Example use, equivalent to the scripts above (with some additional fixes):

import historydag
dag = historydag.beast_loader.dag_from_beast_trees('clade_13.GTR.xml', 'clade_13.GTR.history.trees')
dag.summary()

Now the output looks like this:

<class 'historydag.mutation_annotated_dag.CGHistoryDag'>
Nodes:  281
Edges:  299
Histories:      3
Unique leaves in DAG:   133
Average number of parents of internal nodes:    1.027027027027027

In histories in the DAG:
Leaf node count range: 53 to 53
Total node count range: 105 to 105
Average pairwise RF distance:   177.33333333333334
Parsimony score range 328 to 474

So, we still have some different realizations of the same leaf, but not as bad as before.

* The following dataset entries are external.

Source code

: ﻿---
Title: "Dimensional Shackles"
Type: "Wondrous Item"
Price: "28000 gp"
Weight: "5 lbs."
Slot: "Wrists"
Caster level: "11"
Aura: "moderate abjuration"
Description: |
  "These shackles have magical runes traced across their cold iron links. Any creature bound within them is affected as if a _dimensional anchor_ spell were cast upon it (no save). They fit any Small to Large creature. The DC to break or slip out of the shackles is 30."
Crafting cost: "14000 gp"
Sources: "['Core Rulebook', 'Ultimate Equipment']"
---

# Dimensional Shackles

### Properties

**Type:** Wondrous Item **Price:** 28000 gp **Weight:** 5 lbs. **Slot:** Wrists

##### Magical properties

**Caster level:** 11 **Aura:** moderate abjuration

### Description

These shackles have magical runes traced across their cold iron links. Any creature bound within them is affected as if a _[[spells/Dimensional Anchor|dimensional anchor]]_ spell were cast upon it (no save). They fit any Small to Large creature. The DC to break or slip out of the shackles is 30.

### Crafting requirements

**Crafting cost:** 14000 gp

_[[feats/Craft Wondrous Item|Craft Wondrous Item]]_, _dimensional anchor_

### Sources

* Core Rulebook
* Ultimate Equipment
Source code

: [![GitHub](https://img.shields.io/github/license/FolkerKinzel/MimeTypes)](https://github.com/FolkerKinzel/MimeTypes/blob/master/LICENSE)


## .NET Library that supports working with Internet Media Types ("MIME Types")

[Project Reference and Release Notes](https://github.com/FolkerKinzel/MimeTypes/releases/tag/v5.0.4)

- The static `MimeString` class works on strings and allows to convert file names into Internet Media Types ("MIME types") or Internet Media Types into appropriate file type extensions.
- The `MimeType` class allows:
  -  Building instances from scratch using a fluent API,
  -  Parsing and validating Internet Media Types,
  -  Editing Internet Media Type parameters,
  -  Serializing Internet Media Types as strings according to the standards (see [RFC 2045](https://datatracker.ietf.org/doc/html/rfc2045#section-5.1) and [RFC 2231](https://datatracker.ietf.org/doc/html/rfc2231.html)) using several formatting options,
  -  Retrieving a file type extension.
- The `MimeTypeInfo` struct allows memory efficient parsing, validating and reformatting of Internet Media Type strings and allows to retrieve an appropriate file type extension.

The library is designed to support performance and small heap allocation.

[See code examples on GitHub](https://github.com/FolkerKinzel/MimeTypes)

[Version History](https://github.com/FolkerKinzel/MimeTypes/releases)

The key insight to correctly load these trees was that BEAST ignores sites that are all N or ?, and then the site indices of mutations are in the sequence with those sites removed.

In addition, I remove sites which are all - (or some combination of only N, ? or -) because strange mutations seem to happen at such sites, and we're treating - as N anyway.